David Vicinanzo and Rus Rilee wrote a letter to Attorney General John Formella, contending that the state's proposed payments from a $100 million fund are far lower than damages judges and juries have awarded in courts across the country.

Last week, the AG's office presented to the Joint Legislative Fiscal Committee worksheets outlining proposed "base" awards ranging from $25,000 to $200,000 for five categories of sexual assault.

The lawyers condemned a proposed $200,000 base award for rape and $50,000 for physical abuse that results in "permanent or life-threatening bodily injury."

"By any measure, these amounts are insultingly low and seemingly driven by the state's desire to resolve as many claims as possible under the caps, not by any sense of fairness or decency," the lawyers wrote.

The AG's office responded that officials there were "disappointed" by the letter and that the office is committed to a collaborative process for how state prosecutors would judge requests for damages.

Under the legislation (HB 1677), any victim not happy with the AG's award can appeal it to an independent administrator.

"The letter sent by Attorneys Rilee and Vicinanzo appears to be designed to score points in the press and not designed to provide substantive feedback and further the efforts to help victims," said the AG statement issued by Michael Garrity, director of communications and legislative affairs.

State prosecutors have stressed that the base awards were meant as a starting point for damages and could be raised based on the individual circumstances that victims faced.

The settlements reached in nearly 5,000 cases nationwide were the basis for the state's proposed awards, officials said.

Lawyers for the victims said their own survey found that the average jury or settlement awards in cases like New Hampshire's is "close to $1.5 million."

They accused state prosecutors of excluding "comparable cases" that would have come up with higher awards.

The state's proposal "is a transparent effort to drive down settlement values that is not fooling anyone," the lawyers said.

The sides disagreed over whether these victims retain the right to sue in court if they agreed to enter into negotiations with the state over damages.

"This means the victim is required by the state that abused them to waive all their rights before they have any guarantee that they will be given a fair award, or any award at all," the lawyers for victims maintained.

The AG's office countered that the new state law permits a victim unhappy with the state's settlement offer to go back into court to resume their lawsuit rather than appeal it to the administrator.

"Our ultimate goal is a process that helps victims.
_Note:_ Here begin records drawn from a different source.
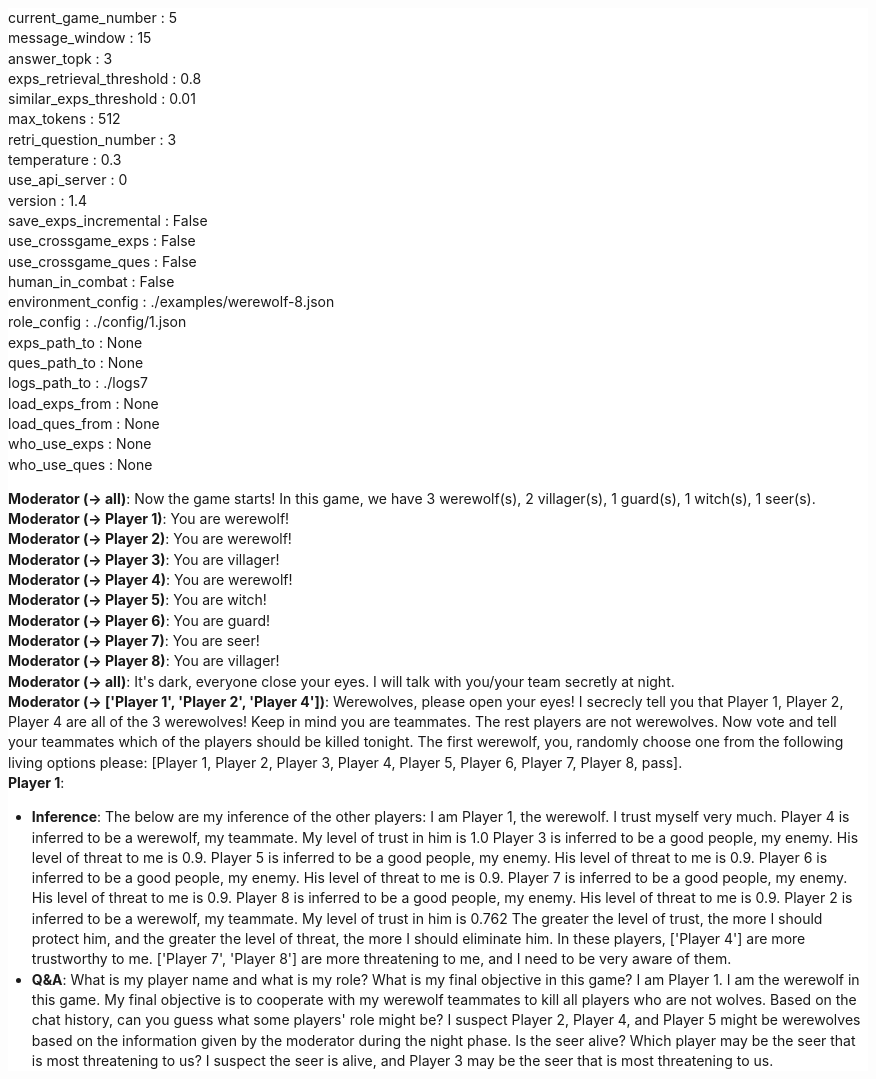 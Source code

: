 current_game_number : 5  
message_window : 15  
answer_topk : 3  
exps_retrieval_threshold : 0.8  
similar_exps_threshold : 0.01  
max_tokens : 512  
retri_question_number : 3  
temperature : 0.3  
use_api_server : 0  
version : 1.4  
save_exps_incremental : False  
use_crossgame_exps : False  
use_crossgame_ques : False  
human_in_combat : False  
environment_config : ./examples/werewolf-8.json  
role_config : ./config/1.json  
exps_path_to : None  
ques_path_to : None  
logs_path_to : ./logs7  
load_exps_from : None  
load_ques_from : None  
who_use_exps : None  
who_use_ques : None  

**Moderator (-> all)**: Now the game starts! In this game, we have 3 werewolf(s), 2 villager(s), 1 guard(s), 1 witch(s), 1 seer(s).  
**Moderator (-> Player 1)**: You are werewolf!  
**Moderator (-> Player 2)**: You are werewolf!  
**Moderator (-> Player 3)**: You are villager!  
**Moderator (-> Player 4)**: You are werewolf!  
**Moderator (-> Player 5)**: You are witch!  
**Moderator (-> Player 6)**: You are guard!  
**Moderator (-> Player 7)**: You are seer!  
**Moderator (-> Player 8)**: You are villager!  
**Moderator (-> all)**: It's dark, everyone close your eyes. I will talk with you/your team secretly at night.  
**Moderator (-> ['Player 1', 'Player 2', 'Player 4'])**: Werewolves, please open your eyes! I secrecly tell you that Player 1, Player 2, Player 4 are all of the 3 werewolves! Keep in mind you are teammates. The rest players are not werewolves. Now vote and tell your teammates which of the players should be killed tonight. The first werewolf, you, randomly choose one from the following living options please: [Player 1, Player 2, Player 3, Player 4, Player 5, Player 6, Player 7, Player 8, pass].   
**Player 1**:  
- **Inference**: 
The below are my inference of the other players:
I am Player 1, the werewolf. I trust myself very much.
Player 4 is inferred to be a werewolf, my teammate. My level of trust in him is 1.0
Player 3 is inferred to be a good people, my enemy. His level of threat to me is 0.9.
Player 5 is inferred to be a good people, my enemy. His level of threat to me is 0.9.
Player 6 is inferred to be a good people, my enemy. His level of threat to me is 0.9.
Player 7 is inferred to be a good people, my enemy. His level of threat to me is 0.9.
Player 8 is inferred to be a good people, my enemy. His level of threat to me is 0.9.
Player 2 is inferred to be a werewolf, my teammate. My level of trust in him is 0.762
The greater the level of trust, the more I should protect him, and the greater the level of threat, the more I should eliminate him.
In these players, ['Player 4'] are more trustworthy to me. ['Player 7', 'Player 8'] are more threatening to me, and I need to be very aware of them.  
- **Q&A**: What is my player name and what is my role? What is my final objective in this game? I am Player 1. I am the werewolf in this game. My final objective is to cooperate with my werewolf teammates to kill all players who are not wolves.
Based on the chat history, can you guess what some players' role might be? I suspect Player 2, Player 4, and Player 5 might be werewolves based on the information given by the moderator during the night phase.
Is the seer alive? Which player may be the seer that is most threatening to us? I suspect the seer is alive, and Player 3 may be the seer that is most threatening to us.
We would stress that YDC victims who file a lawsuit can also file a claim in this process," the AG's office concluded.

The lawyers represent close to 600 people who were housed at the YDC or its successor Sununu Youth Services Center.

The YDC has been the target of a criminal investigation since 2019. The victims have brought allegations involving 150 staffers from 1960 to 2018.

Ten former workers at the YDC and one from a pre-trial facility in Concord were charged either with sexual assault or acting as accomplices in attacks on more than a dozen teenagers from 1994 to 2007.

While the cases go back as far as 1963, Vicinanzo said most of them took place during the 1990s.

The center is big enough to house 144 juveniles, but now has only about a dozen teens there.

The Legislature has ordered the state to replace the center with a smaller complex by March 2023.

State health and human services officials have called that timeline too aggressive, but an attempt to push the deadline back a few years failed in the Legislature last month.